Para além das convicções religiosas, outra variável que está a cobrar força é o impacto meio ambiental dos enterros. Algumas pessoas procuram um reencontro com a natureza para seus familiares, uma espécie de fechamento do círculo, mas uma cremación requer o emprego de gases responsáveis do efeito invernadero. Por outra parte, é impossível estabelecer um controle sobre onde deposita as cinzas a cada pessoa, mas com o regulamento vigente na mão, as espalhar em lugares públicos é ilegal. De facto, as Administrações podem pôr sanções de milhares de euros. Para fazê-lo bem há que recorrer a empresas especializadas.
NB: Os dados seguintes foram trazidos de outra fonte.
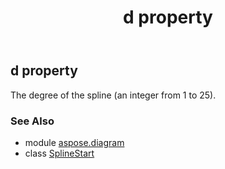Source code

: ﻿---
title: d property
second_title: Aspose.Diagram for Python via .NET API References
description: 
type: docs
weight: 70
url: /python-net/aspose.diagram/splinestart/d/
is_root: false
---

## d property


The degree of the spline (an integer from 1 to 25).

### See Also
* module [aspose.diagram](../../)
* class [SplineStart](/diagram/python-net/aspose.diagram/splinestart)
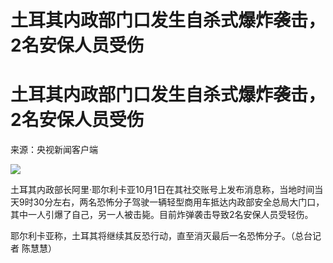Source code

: # 土耳其内政部门口发生自杀式爆炸袭击，2名安保人员受伤

# 土耳其内政部门口发生自杀式爆炸袭击，2名安保人员受伤

来源：央视新闻客户端

![](https://inews.gtimg.com/om_bt/OrwNLNzQ8bS7_w_9tnXvhB6TfwXBS8KJ9hqDneM7O7hLkAA/1000)

土耳其内政部长阿里·耶尔利卡亚10月1日在其社交账号上发布消息称，当地时间当天9时30分左右，两名恐怖分子驾驶一辆轻型商用车抵达内政部安全总局大门口，其中一人引爆了自己，另一人被击毙。目前炸弹袭击导致2名安保人员受轻伤。

耶尔利卡亚称，土耳其将继续其反恐行动，直至消灭最后一名恐怖分子。（总台记者 陈慧慧）

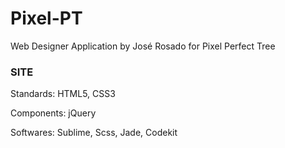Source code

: # Pixel-PT
Web Designer Application by José Rosado for Pixel Perfect Tree

### SITE
Standards: HTML5, CSS3

Components: jQuery

Softwares: Sublime, Scss, Jade, Codekit
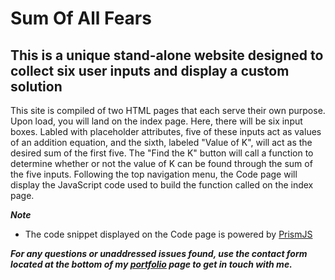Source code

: # Sum Of All Fears

## This is a unique stand-alone website designed to collect six user inputs and display a custom solution

This site is compiled of two HTML pages that each serve their own purpose. Upon load, you will land on the index page. Here, there will be six input boxes. Labled with placeholder attributes, five of these inputs act as values of an addition equation, and the sixth, labeled "Value of K", will act as the desired sum of the first five. The "Find the K" button will call a function to determine whether or not the value of K can be found through the sum of the five inputs. 
Following the top navigation menu, the Code page will display the JavaScript code used to build the function called on the index page. 

***Note***
- The code snippet displayed on the Code page is powered by [PrismJS](https://prismjs.com/)

***For any questions or unaddressed issues found, use the contact form located at the bottom of my [portfolio](https://www.ejdevspot.com/) page to get in touch with me.***
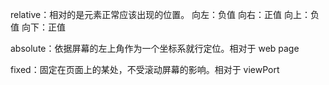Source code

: relative：相对的是元素正常应该出现的位置。
向左：负值
向右：正值
向上：负值
向下：正值

absolute：依据屏幕的左上角作为一个坐标系就行定位。相对于 web page

fixed：固定在页面上的某处，不受滚动屏幕的影响。相对于 viewPort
Para o Mar é uma delas.
Para o Mar
A companhia permite aos familiares depositar, desde um barco, as cinzas de um familiar no fundo do mar. Um de seus responsáveis, Sergio Quinze, conta a Consumidor Global que antigamente fazer isto era ilegal, mas ainda assim era uma prática estendida. "Muita gente ainda não tem claro se é legal ou não, mas o Governo o regulou num decreto em 2019", explica. Trata-se de oferecer uma experiência radicalmente diferente ao ambiente de um tanatorio. Mais poderosa. O mar, o céu aberto, uns poucos familiares e nada mais. "A verdade é que é acojonante", declara Quinze, quem destaca que é uma cerimónia íntima extraordinariamente emotiva."Habitualmente, os clientes pedem-nos pôr uma canção enquanto fazemos o trajecto em barco". Uma vez que chegam ao lugar exacto, se submerge a urna com as cinzas, que deve estar composta de materiais biodegradables. "Por exemplo, sal compacto ou areia compacta", especifica Quinze. A seguir, os familiares podem arrojar uns pétalos de flores ao água. "A lei não permite lançar ramos", explica. Ademais, aos familiares entrega-se-lhes "uma tarjetina" na que se precisam as coordenadas exactas da urna.
Para uma rede nacional?
O responsável por Para o Mar comenta que ainda há muito desconhecimento sobre a legalidade desta prática. "Às vezes, quando falo com as Administrações para pedir as permissões apropriadas, o servidor público não sabe qual é o regulamento pela que tem que encauzarlo", explica. Ainda assim, à empresa vai-lhe bem. Os clientes têm valorizado a originalidade da proposta. "A cada vez temos mais portos e procuramos colaboradores e embarcações, porque o barco tem que ter umas permissões e umas características especiais. Queremos criar uma rede nacional", explica Quinze. Por enquanto, estão em Gijón, Avilés, Bilbao e Santander.
A tarifa intermediária custa 495 euros. Por esse preço, até seis pessoas podem realizar a oferenda desde uma embarcação de 10 metros de eslora com um trajecto de 60 minutos de navegação. Em outras empresas parecidas, dito preço pode-se multiplicar. É o caso de Cinzas no Mar, que opera em Andaluzia. Os serviços mais caros incluem uma viagem em yate para depositar a urna. Por exemplo, sair com este veículo desde o porto de Chipiona custa 1.140,48 euros. Não são as duas moedas para Caronte, mas como bilhete para uma última viagem, não está mau.